▶ Provided data
■ ■ ■

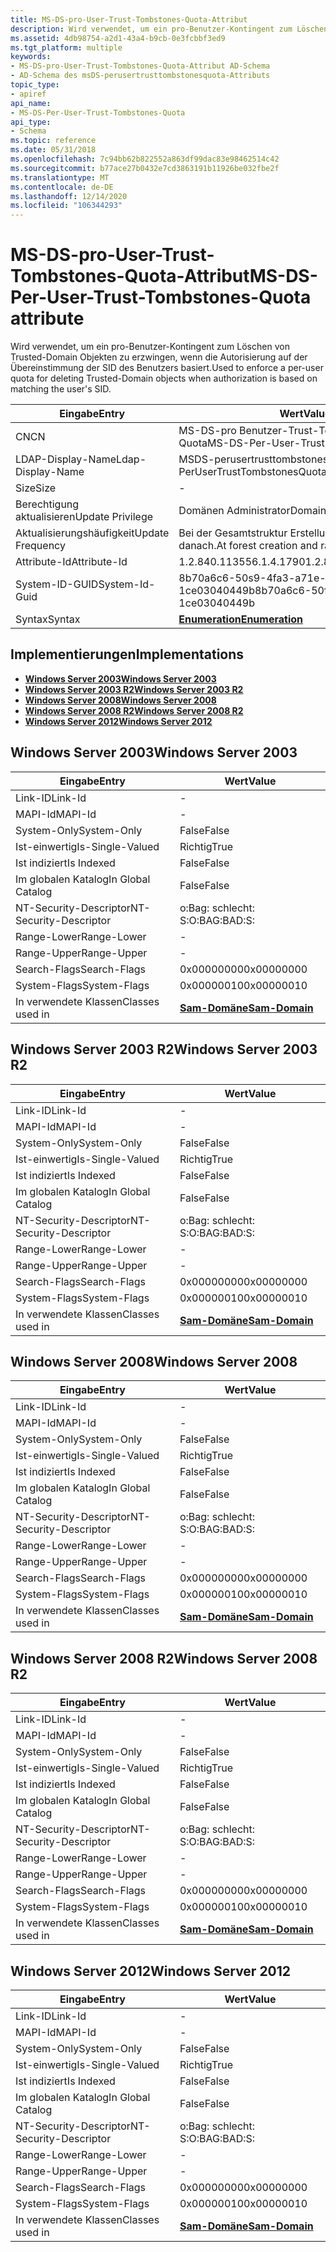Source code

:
 ```yaml
---
title: MS-DS-pro-User-Trust-Tombstones-Quota-Attribut
description: Wird verwendet, um ein pro-Benutzer-Kontingent zum Löschen von Trusted-Domain Objekten zu erzwingen, wenn die Autorisierung auf der Übereinstimmung der SID des Benutzers basiert.
ms.assetid: 4db98754-a2d1-43a4-b9cb-0e3fcbbf3ed9
ms.tgt_platform: multiple
keywords:
- MS-DS-pro-User-Trust-Tombstones-Quota-Attribut AD-Schema
- AD-Schema des msDS-perusertrusttombstonesquota-Attributs
topic_type:
- apiref
api_name:
- MS-DS-Per-User-Trust-Tombstones-Quota
api_type:
- Schema
ms.topic: reference
ms.date: 05/31/2018
ms.openlocfilehash: 7c94bb62b822552a863df99dac83e98462514c42
ms.sourcegitcommit: b77ace27b0432e7cd3863191b11926be032fbe2f
ms.translationtype: MT
ms.contentlocale: de-DE
ms.lasthandoff: 12/14/2020
ms.locfileid: "106344293"
---
```

# <a name="ms-ds-per-user-trust-tombstones-quota-attribute"></a><span data-ttu-id="feda9-105">MS-DS-pro-User-Trust-Tombstones-Quota-Attribut</span><span class="sxs-lookup"><span data-stu-id="feda9-105">MS-DS-Per-User-Trust-Tombstones-Quota attribute</span></span>

<span data-ttu-id="feda9-106">Wird verwendet, um ein pro-Benutzer-Kontingent zum Löschen von Trusted-Domain Objekten zu erzwingen, wenn die Autorisierung auf der Übereinstimmung der SID des Benutzers basiert.</span><span class="sxs-lookup"><span data-stu-id="feda9-106">Used to enforce a per-user quota for deleting Trusted-Domain objects when authorization is based on matching the user's SID.</span></span>



| <span data-ttu-id="feda9-107">Eingabe</span><span class="sxs-lookup"><span data-stu-id="feda9-107">Entry</span></span> | <span data-ttu-id="feda9-108">Wert</span><span class="sxs-lookup"><span data-stu-id="feda9-108">Value</span></span> |
|-------------------|-------------------------------------------|
| <span data-ttu-id="feda9-109">CN</span><span class="sxs-lookup"><span data-stu-id="feda9-109">CN</span></span>                | <span data-ttu-id="feda9-110">MS-DS-pro Benutzer-Trust-Tombstones-Quota</span><span class="sxs-lookup"><span data-stu-id="feda9-110">MS-DS-Per-User-Trust-Tombstones-Quota</span></span>     |
| <span data-ttu-id="feda9-111">LDAP-Display-Name</span><span class="sxs-lookup"><span data-stu-id="feda9-111">Ldap-Display-Name</span></span> | <span data-ttu-id="feda9-112">MSDS-perusertrusttombstones-Kontingent</span><span class="sxs-lookup"><span data-stu-id="feda9-112">msDS-PerUserTrustTombstonesQuota</span></span>          |
| <span data-ttu-id="feda9-113">Size</span><span class="sxs-lookup"><span data-stu-id="feda9-113">Size</span></span>              | \-                                        |
| <span data-ttu-id="feda9-114">Berechtigung aktualisieren</span><span class="sxs-lookup"><span data-stu-id="feda9-114">Update Privilege</span></span>  | <span data-ttu-id="feda9-115">Domänen Administrator</span><span class="sxs-lookup"><span data-stu-id="feda9-115">Domain administrator</span></span>                      |
| <span data-ttu-id="feda9-116">Aktualisierungshäufigkeit</span><span class="sxs-lookup"><span data-stu-id="feda9-116">Update Frequency</span></span>  | <span data-ttu-id="feda9-117">Bei der Gesamtstruktur Erstellung und selten danach.</span><span class="sxs-lookup"><span data-stu-id="feda9-117">At forest creation and rarely after that.</span></span> |
| <span data-ttu-id="feda9-118">Attribute-Id</span><span class="sxs-lookup"><span data-stu-id="feda9-118">Attribute-Id</span></span>      | <span data-ttu-id="feda9-119">1.2.840.113556.1.4.1790</span><span class="sxs-lookup"><span data-stu-id="feda9-119">1.2.840.113556.1.4.1790</span></span>                   |
| <span data-ttu-id="feda9-120">System-ID-GUID</span><span class="sxs-lookup"><span data-stu-id="feda9-120">System-Id-Guid</span></span>    | <span data-ttu-id="feda9-121">8b70a6c6-50s9-4fa3-a71e-1ce03040449b</span><span class="sxs-lookup"><span data-stu-id="feda9-121">8b70a6c6-50f9-4fa3-a71e-1ce03040449b</span></span>      |
| <span data-ttu-id="feda9-122">Syntax</span><span class="sxs-lookup"><span data-stu-id="feda9-122">Syntax</span></span>            | [<span data-ttu-id="feda9-123">**Enumeration**</span><span class="sxs-lookup"><span data-stu-id="feda9-123">**Enumeration**</span></span>](s-enumeration.md)      |



## <a name="implementations"></a><span data-ttu-id="feda9-124">Implementierungen</span><span class="sxs-lookup"><span data-stu-id="feda9-124">Implementations</span></span>

-   [<span data-ttu-id="feda9-125">**Windows Server 2003**</span><span class="sxs-lookup"><span data-stu-id="feda9-125">**Windows Server 2003**</span></span>](#windows-server-2003)
-   [<span data-ttu-id="feda9-126">**Windows Server 2003 R2**</span><span class="sxs-lookup"><span data-stu-id="feda9-126">**Windows Server 2003 R2**</span></span>](#windows-server-2003-r2)
-   [<span data-ttu-id="feda9-127">**Windows Server 2008**</span><span class="sxs-lookup"><span data-stu-id="feda9-127">**Windows Server 2008**</span></span>](#windows-server-2008)
-   [<span data-ttu-id="feda9-128">**Windows Server 2008 R2**</span><span class="sxs-lookup"><span data-stu-id="feda9-128">**Windows Server 2008 R2**</span></span>](#windows-server-2008-r2)
-   [<span data-ttu-id="feda9-129">**Windows Server 2012**</span><span class="sxs-lookup"><span data-stu-id="feda9-129">**Windows Server 2012**</span></span>](#windows-server-2012)

## <a name="windows-server-2003"></a><span data-ttu-id="feda9-130">Windows Server 2003</span><span class="sxs-lookup"><span data-stu-id="feda9-130">Windows Server 2003</span></span>



| <span data-ttu-id="feda9-131">Eingabe</span><span class="sxs-lookup"><span data-stu-id="feda9-131">Entry</span></span> | <span data-ttu-id="feda9-132">Wert</span><span class="sxs-lookup"><span data-stu-id="feda9-132">Value</span></span> |
|------------------------|----------------------------------------------|
| <span data-ttu-id="feda9-133">Link-ID</span><span class="sxs-lookup"><span data-stu-id="feda9-133">Link-Id</span></span>                | \-                                           |
| <span data-ttu-id="feda9-134">MAPI-Id</span><span class="sxs-lookup"><span data-stu-id="feda9-134">MAPI-Id</span></span>                | \-                                           |
| <span data-ttu-id="feda9-135">System-Only</span><span class="sxs-lookup"><span data-stu-id="feda9-135">System-Only</span></span>            | <span data-ttu-id="feda9-136">False</span><span class="sxs-lookup"><span data-stu-id="feda9-136">False</span></span>                                        |
| <span data-ttu-id="feda9-137">Ist-einwertig</span><span class="sxs-lookup"><span data-stu-id="feda9-137">Is-Single-Valued</span></span>       | <span data-ttu-id="feda9-138">Richtig</span><span class="sxs-lookup"><span data-stu-id="feda9-138">True</span></span>                                         |
| <span data-ttu-id="feda9-139">Ist indiziert</span><span class="sxs-lookup"><span data-stu-id="feda9-139">Is Indexed</span></span>             | <span data-ttu-id="feda9-140">False</span><span class="sxs-lookup"><span data-stu-id="feda9-140">False</span></span>                                        |
| <span data-ttu-id="feda9-141">Im globalen Katalog</span><span class="sxs-lookup"><span data-stu-id="feda9-141">In Global Catalog</span></span>      | <span data-ttu-id="feda9-142">False</span><span class="sxs-lookup"><span data-stu-id="feda9-142">False</span></span>                                        |
| <span data-ttu-id="feda9-143">NT-Security-Descriptor</span><span class="sxs-lookup"><span data-stu-id="feda9-143">NT-Security-Descriptor</span></span> | <span data-ttu-id="feda9-144">o:Bag: schlecht: S:</span><span class="sxs-lookup"><span data-stu-id="feda9-144">O:BAG:BAD:S:</span></span>                                 |
| <span data-ttu-id="feda9-145">Range-Lower</span><span class="sxs-lookup"><span data-stu-id="feda9-145">Range-Lower</span></span>            | \-                                           |
| <span data-ttu-id="feda9-146">Range-Upper</span><span class="sxs-lookup"><span data-stu-id="feda9-146">Range-Upper</span></span>            | \-                                           |
| <span data-ttu-id="feda9-147">Search-Flags</span><span class="sxs-lookup"><span data-stu-id="feda9-147">Search-Flags</span></span>           | <span data-ttu-id="feda9-148">0x00000000</span><span class="sxs-lookup"><span data-stu-id="feda9-148">0x00000000</span></span>                                   |
| <span data-ttu-id="feda9-149">System-Flags</span><span class="sxs-lookup"><span data-stu-id="feda9-149">System-Flags</span></span>           | <span data-ttu-id="feda9-150">0x00000010</span><span class="sxs-lookup"><span data-stu-id="feda9-150">0x00000010</span></span>                                   |
| <span data-ttu-id="feda9-151">In verwendete Klassen</span><span class="sxs-lookup"><span data-stu-id="feda9-151">Classes used in</span></span>        | [<span data-ttu-id="feda9-152">**Sam-Domäne**</span><span class="sxs-lookup"><span data-stu-id="feda9-152">**Sam-Domain**</span></span>](c-samdomain.md)<br/> |



## <a name="windows-server-2003-r2"></a><span data-ttu-id="feda9-153">Windows Server 2003 R2</span><span class="sxs-lookup"><span data-stu-id="feda9-153">Windows Server 2003 R2</span></span>



| <span data-ttu-id="feda9-154">Eingabe</span><span class="sxs-lookup"><span data-stu-id="feda9-154">Entry</span></span> | <span data-ttu-id="feda9-155">Wert</span><span class="sxs-lookup"><span data-stu-id="feda9-155">Value</span></span> |
|------------------------|----------------------------------------------|
| <span data-ttu-id="feda9-156">Link-ID</span><span class="sxs-lookup"><span data-stu-id="feda9-156">Link-Id</span></span>                | \-                                           |
| <span data-ttu-id="feda9-157">MAPI-Id</span><span class="sxs-lookup"><span data-stu-id="feda9-157">MAPI-Id</span></span>                | \-                                           |
| <span data-ttu-id="feda9-158">System-Only</span><span class="sxs-lookup"><span data-stu-id="feda9-158">System-Only</span></span>            | <span data-ttu-id="feda9-159">False</span><span class="sxs-lookup"><span data-stu-id="feda9-159">False</span></span>                                        |
| <span data-ttu-id="feda9-160">Ist-einwertig</span><span class="sxs-lookup"><span data-stu-id="feda9-160">Is-Single-Valued</span></span>       | <span data-ttu-id="feda9-161">Richtig</span><span class="sxs-lookup"><span data-stu-id="feda9-161">True</span></span>                                         |
| <span data-ttu-id="feda9-162">Ist indiziert</span><span class="sxs-lookup"><span data-stu-id="feda9-162">Is Indexed</span></span>             | <span data-ttu-id="feda9-163">False</span><span class="sxs-lookup"><span data-stu-id="feda9-163">False</span></span>                                        |
| <span data-ttu-id="feda9-164">Im globalen Katalog</span><span class="sxs-lookup"><span data-stu-id="feda9-164">In Global Catalog</span></span>      | <span data-ttu-id="feda9-165">False</span><span class="sxs-lookup"><span data-stu-id="feda9-165">False</span></span>                                        |
| <span data-ttu-id="feda9-166">NT-Security-Descriptor</span><span class="sxs-lookup"><span data-stu-id="feda9-166">NT-Security-Descriptor</span></span> | <span data-ttu-id="feda9-167">o:Bag: schlecht: S:</span><span class="sxs-lookup"><span data-stu-id="feda9-167">O:BAG:BAD:S:</span></span>                                 |
| <span data-ttu-id="feda9-168">Range-Lower</span><span class="sxs-lookup"><span data-stu-id="feda9-168">Range-Lower</span></span>            | \-                                           |
| <span data-ttu-id="feda9-169">Range-Upper</span><span class="sxs-lookup"><span data-stu-id="feda9-169">Range-Upper</span></span>            | \-                                           |
| <span data-ttu-id="feda9-170">Search-Flags</span><span class="sxs-lookup"><span data-stu-id="feda9-170">Search-Flags</span></span>           | <span data-ttu-id="feda9-171">0x00000000</span><span class="sxs-lookup"><span data-stu-id="feda9-171">0x00000000</span></span>                                   |
| <span data-ttu-id="feda9-172">System-Flags</span><span class="sxs-lookup"><span data-stu-id="feda9-172">System-Flags</span></span>           | <span data-ttu-id="feda9-173">0x00000010</span><span class="sxs-lookup"><span data-stu-id="feda9-173">0x00000010</span></span>                                   |
| <span data-ttu-id="feda9-174">In verwendete Klassen</span><span class="sxs-lookup"><span data-stu-id="feda9-174">Classes used in</span></span>        | [<span data-ttu-id="feda9-175">**Sam-Domäne**</span><span class="sxs-lookup"><span data-stu-id="feda9-175">**Sam-Domain**</span></span>](c-samdomain.md)<br/> |



## <a name="windows-server-2008"></a><span data-ttu-id="feda9-176">Windows Server 2008</span><span class="sxs-lookup"><span data-stu-id="feda9-176">Windows Server 2008</span></span>



| <span data-ttu-id="feda9-177">Eingabe</span><span class="sxs-lookup"><span data-stu-id="feda9-177">Entry</span></span> | <span data-ttu-id="feda9-178">Wert</span><span class="sxs-lookup"><span data-stu-id="feda9-178">Value</span></span> |
|------------------------|----------------------------------------------|
| <span data-ttu-id="feda9-179">Link-ID</span><span class="sxs-lookup"><span data-stu-id="feda9-179">Link-Id</span></span>                | \-                                           |
| <span data-ttu-id="feda9-180">MAPI-Id</span><span class="sxs-lookup"><span data-stu-id="feda9-180">MAPI-Id</span></span>                | \-                                           |
| <span data-ttu-id="feda9-181">System-Only</span><span class="sxs-lookup"><span data-stu-id="feda9-181">System-Only</span></span>            | <span data-ttu-id="feda9-182">False</span><span class="sxs-lookup"><span data-stu-id="feda9-182">False</span></span>                                        |
| <span data-ttu-id="feda9-183">Ist-einwertig</span><span class="sxs-lookup"><span data-stu-id="feda9-183">Is-Single-Valued</span></span>       | <span data-ttu-id="feda9-184">Richtig</span><span class="sxs-lookup"><span data-stu-id="feda9-184">True</span></span>                                         |
| <span data-ttu-id="feda9-185">Ist indiziert</span><span class="sxs-lookup"><span data-stu-id="feda9-185">Is Indexed</span></span>             | <span data-ttu-id="feda9-186">False</span><span class="sxs-lookup"><span data-stu-id="feda9-186">False</span></span>                                        |
| <span data-ttu-id="feda9-187">Im globalen Katalog</span><span class="sxs-lookup"><span data-stu-id="feda9-187">In Global Catalog</span></span>      | <span data-ttu-id="feda9-188">False</span><span class="sxs-lookup"><span data-stu-id="feda9-188">False</span></span>                                        |
| <span data-ttu-id="feda9-189">NT-Security-Descriptor</span><span class="sxs-lookup"><span data-stu-id="feda9-189">NT-Security-Descriptor</span></span> | <span data-ttu-id="feda9-190">o:Bag: schlecht: S:</span><span class="sxs-lookup"><span data-stu-id="feda9-190">O:BAG:BAD:S:</span></span>                                 |
| <span data-ttu-id="feda9-191">Range-Lower</span><span class="sxs-lookup"><span data-stu-id="feda9-191">Range-Lower</span></span>            | \-                                           |
| <span data-ttu-id="feda9-192">Range-Upper</span><span class="sxs-lookup"><span data-stu-id="feda9-192">Range-Upper</span></span>            | \-                                           |
| <span data-ttu-id="feda9-193">Search-Flags</span><span class="sxs-lookup"><span data-stu-id="feda9-193">Search-Flags</span></span>           | <span data-ttu-id="feda9-194">0x00000000</span><span class="sxs-lookup"><span data-stu-id="feda9-194">0x00000000</span></span>                                   |
| <span data-ttu-id="feda9-195">System-Flags</span><span class="sxs-lookup"><span data-stu-id="feda9-195">System-Flags</span></span>           | <span data-ttu-id="feda9-196">0x00000010</span><span class="sxs-lookup"><span data-stu-id="feda9-196">0x00000010</span></span>                                   |
| <span data-ttu-id="feda9-197">In verwendete Klassen</span><span class="sxs-lookup"><span data-stu-id="feda9-197">Classes used in</span></span>        | [<span data-ttu-id="feda9-198">**Sam-Domäne**</span><span class="sxs-lookup"><span data-stu-id="feda9-198">**Sam-Domain**</span></span>](c-samdomain.md)<br/> |



## <a name="windows-server-2008-r2"></a><span data-ttu-id="feda9-199">Windows Server 2008 R2</span><span class="sxs-lookup"><span data-stu-id="feda9-199">Windows Server 2008 R2</span></span>



| <span data-ttu-id="feda9-200">Eingabe</span><span class="sxs-lookup"><span data-stu-id="feda9-200">Entry</span></span> | <span data-ttu-id="feda9-201">Wert</span><span class="sxs-lookup"><span data-stu-id="feda9-201">Value</span></span> |
|------------------------|----------------------------------------------|
| <span data-ttu-id="feda9-202">Link-ID</span><span class="sxs-lookup"><span data-stu-id="feda9-202">Link-Id</span></span>                | \-                                           |
| <span data-ttu-id="feda9-203">MAPI-Id</span><span class="sxs-lookup"><span data-stu-id="feda9-203">MAPI-Id</span></span>                | \-                                           |
| <span data-ttu-id="feda9-204">System-Only</span><span class="sxs-lookup"><span data-stu-id="feda9-204">System-Only</span></span>            | <span data-ttu-id="feda9-205">False</span><span class="sxs-lookup"><span data-stu-id="feda9-205">False</span></span>                                        |
| <span data-ttu-id="feda9-206">Ist-einwertig</span><span class="sxs-lookup"><span data-stu-id="feda9-206">Is-Single-Valued</span></span>       | <span data-ttu-id="feda9-207">Richtig</span><span class="sxs-lookup"><span data-stu-id="feda9-207">True</span></span>                                         |
| <span data-ttu-id="feda9-208">Ist indiziert</span><span class="sxs-lookup"><span data-stu-id="feda9-208">Is Indexed</span></span>             | <span data-ttu-id="feda9-209">False</span><span class="sxs-lookup"><span data-stu-id="feda9-209">False</span></span>                                        |
| <span data-ttu-id="feda9-210">Im globalen Katalog</span><span class="sxs-lookup"><span data-stu-id="feda9-210">In Global Catalog</span></span>      | <span data-ttu-id="feda9-211">False</span><span class="sxs-lookup"><span data-stu-id="feda9-211">False</span></span>                                        |
| <span data-ttu-id="feda9-212">NT-Security-Descriptor</span><span class="sxs-lookup"><span data-stu-id="feda9-212">NT-Security-Descriptor</span></span> | <span data-ttu-id="feda9-213">o:Bag: schlecht: S:</span><span class="sxs-lookup"><span data-stu-id="feda9-213">O:BAG:BAD:S:</span></span>                                 |
| <span data-ttu-id="feda9-214">Range-Lower</span><span class="sxs-lookup"><span data-stu-id="feda9-214">Range-Lower</span></span>            | \-                                           |
| <span data-ttu-id="feda9-215">Range-Upper</span><span class="sxs-lookup"><span data-stu-id="feda9-215">Range-Upper</span></span>            | \-                                           |
| <span data-ttu-id="feda9-216">Search-Flags</span><span class="sxs-lookup"><span data-stu-id="feda9-216">Search-Flags</span></span>           | <span data-ttu-id="feda9-217">0x00000000</span><span class="sxs-lookup"><span data-stu-id="feda9-217">0x00000000</span></span>                                   |
| <span data-ttu-id="feda9-218">System-Flags</span><span class="sxs-lookup"><span data-stu-id="feda9-218">System-Flags</span></span>           | <span data-ttu-id="feda9-219">0x00000010</span><span class="sxs-lookup"><span data-stu-id="feda9-219">0x00000010</span></span>                                   |
| <span data-ttu-id="feda9-220">In verwendete Klassen</span><span class="sxs-lookup"><span data-stu-id="feda9-220">Classes used in</span></span>        | [<span data-ttu-id="feda9-221">**Sam-Domäne**</span><span class="sxs-lookup"><span data-stu-id="feda9-221">**Sam-Domain**</span></span>](c-samdomain.md)<br/> |



## <a name="windows-server-2012"></a><span data-ttu-id="feda9-222">Windows Server 2012</span><span class="sxs-lookup"><span data-stu-id="feda9-222">Windows Server 2012</span></span>



| <span data-ttu-id="feda9-223">Eingabe</span><span class="sxs-lookup"><span data-stu-id="feda9-223">Entry</span></span> | <span data-ttu-id="feda9-224">Wert</span><span class="sxs-lookup"><span data-stu-id="feda9-224">Value</span></span> |
|------------------------|----------------------------------------------|
| <span data-ttu-id="feda9-225">Link-ID</span><span class="sxs-lookup"><span data-stu-id="feda9-225">Link-Id</span></span>                | \-                                           |
| <span data-ttu-id="feda9-226">MAPI-Id</span><span class="sxs-lookup"><span data-stu-id="feda9-226">MAPI-Id</span></span>                | \-                                           |
| <span data-ttu-id="feda9-227">System-Only</span><span class="sxs-lookup"><span data-stu-id="feda9-227">System-Only</span></span>            | <span data-ttu-id="feda9-228">False</span><span class="sxs-lookup"><span data-stu-id="feda9-228">False</span></span>                                        |
| <span data-ttu-id="feda9-229">Ist-einwertig</span><span class="sxs-lookup"><span data-stu-id="feda9-229">Is-Single-Valued</span></span>       | <span data-ttu-id="feda9-230">Richtig</span><span class="sxs-lookup"><span data-stu-id="feda9-230">True</span></span>                                         |
| <span data-ttu-id="feda9-231">Ist indiziert</span><span class="sxs-lookup"><span data-stu-id="feda9-231">Is Indexed</span></span>             | <span data-ttu-id="feda9-232">False</span><span class="sxs-lookup"><span data-stu-id="feda9-232">False</span></span>                                        |
| <span data-ttu-id="feda9-233">Im globalen Katalog</span><span class="sxs-lookup"><span data-stu-id="feda9-233">In Global Catalog</span></span>      | <span data-ttu-id="feda9-234">False</span><span class="sxs-lookup"><span data-stu-id="feda9-234">False</span></span>                                        |
| <span data-ttu-id="feda9-235">NT-Security-Descriptor</span><span class="sxs-lookup"><span data-stu-id="feda9-235">NT-Security-Descriptor</span></span> | <span data-ttu-id="feda9-236">o:Bag: schlecht: S:</span><span class="sxs-lookup"><span data-stu-id="feda9-236">O:BAG:BAD:S:</span></span>                                 |
| <span data-ttu-id="feda9-237">Range-Lower</span><span class="sxs-lookup"><span data-stu-id="feda9-237">Range-Lower</span></span>            | \-                                           |
| <span data-ttu-id="feda9-238">Range-Upper</span><span class="sxs-lookup"><span data-stu-id="feda9-238">Range-Upper</span></span>            | \-                                           |
| <span data-ttu-id="feda9-239">Search-Flags</span><span class="sxs-lookup"><span data-stu-id="feda9-239">Search-Flags</span></span>           | <span data-ttu-id="feda9-240">0x00000000</span><span class="sxs-lookup"><span data-stu-id="feda9-240">0x00000000</span></span>                                   |
| <span data-ttu-id="feda9-241">System-Flags</span><span class="sxs-lookup"><span data-stu-id="feda9-241">System-Flags</span></span>           | <span data-ttu-id="feda9-242">0x00000010</span><span class="sxs-lookup"><span data-stu-id="feda9-242">0x00000010</span></span>                                   |
| <span data-ttu-id="feda9-243">In verwendete Klassen</span><span class="sxs-lookup"><span data-stu-id="feda9-243">Classes used in</span></span>        | [<span data-ttu-id="feda9-244">**Sam-Domäne**</span><span class="sxs-lookup"><span data-stu-id="feda9-244">**Sam-Domain**</span></span>](c-samdomain.md)<br/> |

■ ■ ■

▶ What to work on
Copy out every line in the listing where the word "Löschen" appears.

▶ Solution to this task
description: Wird verwendet, um ein pro-Benutzer-Kontingent zum Löschen von Trusted-Domain Objekten zu erzwingen, wenn die Autorisierung auf der Übereinstimmung der SID des Benutzers basiert.
<span data-ttu-id="feda9-106">Wird verwendet, um ein pro-Benutzer-Kontingent zum Löschen von Trusted-Domain Objekten zu erzwingen, wenn die Autorisierung auf der Übereinstimmung der SID des Benutzers basiert.</span><span class="sxs-lookup"><span data-stu-id="feda9-106">Used to enforce a per-user quota for deleting Trusted-Domain objects when authorization is based on matching the user's SID.</span></span>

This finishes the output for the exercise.